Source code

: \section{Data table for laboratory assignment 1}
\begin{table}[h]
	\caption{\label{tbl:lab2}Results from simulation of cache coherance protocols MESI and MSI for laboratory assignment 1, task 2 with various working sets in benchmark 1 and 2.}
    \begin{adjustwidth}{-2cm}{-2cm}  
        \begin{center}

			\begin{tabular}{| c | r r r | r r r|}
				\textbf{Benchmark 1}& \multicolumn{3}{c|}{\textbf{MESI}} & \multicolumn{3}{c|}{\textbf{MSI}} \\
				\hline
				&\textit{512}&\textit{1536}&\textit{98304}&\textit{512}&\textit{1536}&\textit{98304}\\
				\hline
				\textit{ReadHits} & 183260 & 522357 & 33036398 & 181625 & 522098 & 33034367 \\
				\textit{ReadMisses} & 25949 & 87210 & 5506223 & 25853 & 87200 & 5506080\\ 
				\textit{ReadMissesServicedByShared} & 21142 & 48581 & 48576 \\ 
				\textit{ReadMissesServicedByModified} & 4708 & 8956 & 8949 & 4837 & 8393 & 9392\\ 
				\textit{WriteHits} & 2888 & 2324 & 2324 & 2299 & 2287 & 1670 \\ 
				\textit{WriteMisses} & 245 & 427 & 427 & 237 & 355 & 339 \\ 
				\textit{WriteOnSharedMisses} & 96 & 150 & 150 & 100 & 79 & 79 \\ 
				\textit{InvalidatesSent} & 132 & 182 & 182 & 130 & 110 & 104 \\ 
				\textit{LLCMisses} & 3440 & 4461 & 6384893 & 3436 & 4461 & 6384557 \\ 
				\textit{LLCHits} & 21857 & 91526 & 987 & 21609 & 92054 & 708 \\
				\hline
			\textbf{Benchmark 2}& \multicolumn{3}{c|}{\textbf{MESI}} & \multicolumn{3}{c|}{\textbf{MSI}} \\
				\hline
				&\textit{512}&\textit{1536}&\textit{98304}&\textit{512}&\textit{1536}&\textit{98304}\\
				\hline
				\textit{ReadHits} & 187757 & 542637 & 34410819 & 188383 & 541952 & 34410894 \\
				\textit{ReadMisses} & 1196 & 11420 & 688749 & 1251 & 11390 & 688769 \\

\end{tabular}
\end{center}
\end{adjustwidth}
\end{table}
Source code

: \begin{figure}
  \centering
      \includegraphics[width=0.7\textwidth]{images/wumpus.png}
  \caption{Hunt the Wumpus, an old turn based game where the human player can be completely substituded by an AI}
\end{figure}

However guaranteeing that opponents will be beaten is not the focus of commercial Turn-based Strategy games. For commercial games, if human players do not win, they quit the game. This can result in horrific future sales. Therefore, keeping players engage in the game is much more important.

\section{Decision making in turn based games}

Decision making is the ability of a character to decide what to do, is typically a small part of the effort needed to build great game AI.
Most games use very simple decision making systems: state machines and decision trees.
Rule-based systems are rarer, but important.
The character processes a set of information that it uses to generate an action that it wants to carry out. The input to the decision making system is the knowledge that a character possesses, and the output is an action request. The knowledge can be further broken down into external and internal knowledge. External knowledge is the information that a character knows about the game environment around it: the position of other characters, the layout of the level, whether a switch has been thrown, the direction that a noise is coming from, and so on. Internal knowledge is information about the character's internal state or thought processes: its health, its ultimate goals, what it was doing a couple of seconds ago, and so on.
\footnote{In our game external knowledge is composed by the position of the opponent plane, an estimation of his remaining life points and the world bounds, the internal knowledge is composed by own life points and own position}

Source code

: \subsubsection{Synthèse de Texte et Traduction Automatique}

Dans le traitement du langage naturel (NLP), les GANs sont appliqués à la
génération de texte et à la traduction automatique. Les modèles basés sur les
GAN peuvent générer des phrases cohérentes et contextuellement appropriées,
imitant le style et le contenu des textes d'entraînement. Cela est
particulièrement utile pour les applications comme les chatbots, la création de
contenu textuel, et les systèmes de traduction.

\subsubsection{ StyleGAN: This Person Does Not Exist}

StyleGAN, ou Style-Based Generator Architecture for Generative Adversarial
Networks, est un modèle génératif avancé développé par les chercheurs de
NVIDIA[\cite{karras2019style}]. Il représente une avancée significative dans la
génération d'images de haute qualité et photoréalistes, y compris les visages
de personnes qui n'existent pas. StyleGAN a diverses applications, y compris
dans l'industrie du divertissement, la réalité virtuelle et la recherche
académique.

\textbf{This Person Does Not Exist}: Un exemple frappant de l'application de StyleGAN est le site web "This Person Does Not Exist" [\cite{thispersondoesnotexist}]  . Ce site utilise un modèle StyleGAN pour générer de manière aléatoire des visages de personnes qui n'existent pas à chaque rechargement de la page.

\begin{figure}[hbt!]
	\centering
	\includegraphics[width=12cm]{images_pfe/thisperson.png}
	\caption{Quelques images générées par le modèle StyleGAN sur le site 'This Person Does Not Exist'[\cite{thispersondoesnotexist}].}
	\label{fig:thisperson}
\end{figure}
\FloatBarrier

Task statement: The records above should be repeated word for word.

Problem solution:
Source code

: \section{Data table for laboratory assignment 1}
\begin{table}[h]
	\caption{\label{tbl:lab2}Results from simulation of cache coherance protocols MESI and MSI for laboratory assignment 1, task 2 with various working sets in benchmark 1 and 2.}
    \begin{adjustwidth}{-2cm}{-2cm}  
        \begin{center}

			\begin{tabular}{| c | r r r | r r r|}
				\textbf{Benchmark 1}& \multicolumn{3}{c|}{\textbf{MESI}} & \multicolumn{3}{c|}{\textbf{MSI}} \\
				\hline
				&\textit{512}&\textit{1536}&\textit{98304}&\textit{512}&\textit{1536}&\textit{98304}\\
				\hline
				\textit{ReadHits} & 183260 & 522357 & 33036398 & 181625 & 522098 & 33034367 \\
				\textit{ReadMisses} & 25949 & 87210 & 5506223 & 25853 & 87200 & 5506080\\ 
				\textit{ReadMissesServicedByShared} & 21142 & 48581 & 48576 \\ 
				\textit{ReadMissesServicedByModified} & 4708 & 8956 & 8949 & 4837 & 8393 & 9392\\ 
				\textit{WriteHits} & 2888 & 2324 & 2324 & 2299 & 2287 & 1670 \\ 
				\textit{WriteMisses} & 245 & 427 & 427 & 237 & 355 & 339 \\ 
				\textit{WriteOnSharedMisses} & 96 & 150 & 150 & 100 & 79 & 79 \\ 
				\textit{InvalidatesSent} & 132 & 182 & 182 & 130 & 110 & 104 \\ 
				\textit{LLCMisses} & 3440 & 4461 & 6384893 & 3436 & 4461 & 6384557 \\ 
				\textit{LLCHits} & 21857 & 91526 & 987 & 21609 & 92054 & 708 \\
				\hline
			\textbf{Benchmark 2}& \multicolumn{3}{c|}{\textbf{MESI}} & \multicolumn{3}{c|}{\textbf{MSI}} \\
				\hline
				&\textit{512}&\textit{1536}&\textit{98304}&\textit{512}&\textit{1536}&\textit{98304}\\
				\hline
				\textit{ReadHits} & 187757 & 542637 & 34410819 & 188383 & 541952 & 34410894 \\
				\textit{ReadMisses} & 1196 & 11420 & 688749 & 1251 & 11390 & 688769 \\

\end{tabular}
\end{center}
\end{adjustwidth}
\end{table}
Source code

: \begin{figure}
  \centering
      \includegraphics[width=0.7\textwidth]{images/wumpus.png}
  \caption{Hunt the Wumpus, an old turn based game where the human player can be completely substituded by an AI}
\end{figure}

However guaranteeing that opponents will be beaten is not the focus of commercial Turn-based Strategy games. For commercial games, if human players do not win, they quit the game. This can result in horrific future sales. Therefore, keeping players engage in the game is much more important.

\section{Decision making in turn based games}

Decision making is the ability of a character to decide what to do, is typically a small part of the effort needed to build great game AI.
Most games use very simple decision making systems: state machines and decision trees.
Rule-based systems are rarer, but important.
The character processes a set of information that it uses to generate an action that it wants to carry out. The input to the decision making system is the knowledge that a character possesses, and the output is an action request. The knowledge can be further broken down into external and internal knowledge. External knowledge is the information that a character knows about the game environment around it: the position of other characters, the layout of the level, whether a switch has been thrown, the direction that a noise is coming from, and so on. Internal knowledge is information about the character's internal state or thought processes: its health, its ultimate goals, what it was doing a couple of seconds ago, and so on.
\footnote{In our game external knowledge is composed by the position of the opponent plane, an estimation of his remaining life points and the world bounds, the internal knowledge is composed by own life points and own position}

Source code

: \subsubsection{Synthèse de Texte et Traduction Automatique}

Dans le traitement du langage naturel (NLP), les GANs sont appliqués à la
génération de texte et à la traduction automatique. Les modèles basés sur les
GAN peuvent générer des phrases cohérentes et contextuellement appropriées,
imitant le style et le contenu des textes d'entraînement. Cela est
particulièrement utile pour les applications comme les chatbots, la création de
contenu textuel, et les systèmes de traduction.

\subsubsection{ StyleGAN: This Person Does Not Exist}

StyleGAN, ou Style-Based Generator Architecture for Generative Adversarial
Networks, est un modèle génératif avancé développé par les chercheurs de
NVIDIA[\cite{karras2019style}]. Il représente une avancée significative dans la
génération d'images de haute qualité et photoréalistes, y compris les visages
de personnes qui n'existent pas. StyleGAN a diverses applications, y compris
dans l'industrie du divertissement, la réalité virtuelle et la recherche
académique.

\textbf{This Person Does Not Exist}: Un exemple frappant de l'application de StyleGAN est le site web "This Person Does Not Exist" [\cite{thispersondoesnotexist}]  . Ce site utilise un modèle StyleGAN pour générer de manière aléatoire des visages de personnes qui n'existent pas à chaque rechargement de la page.

\begin{figure}[hbt!]
	\centering
	\includegraphics[width=12cm]{images_pfe/thisperson.png}
	\caption{Quelques images générées par le modèle StyleGAN sur le site 'This Person Does Not Exist'[\cite{thispersondoesnotexist}].}
	\label{fig:thisperson}
\end{figure}
\FloatBarrier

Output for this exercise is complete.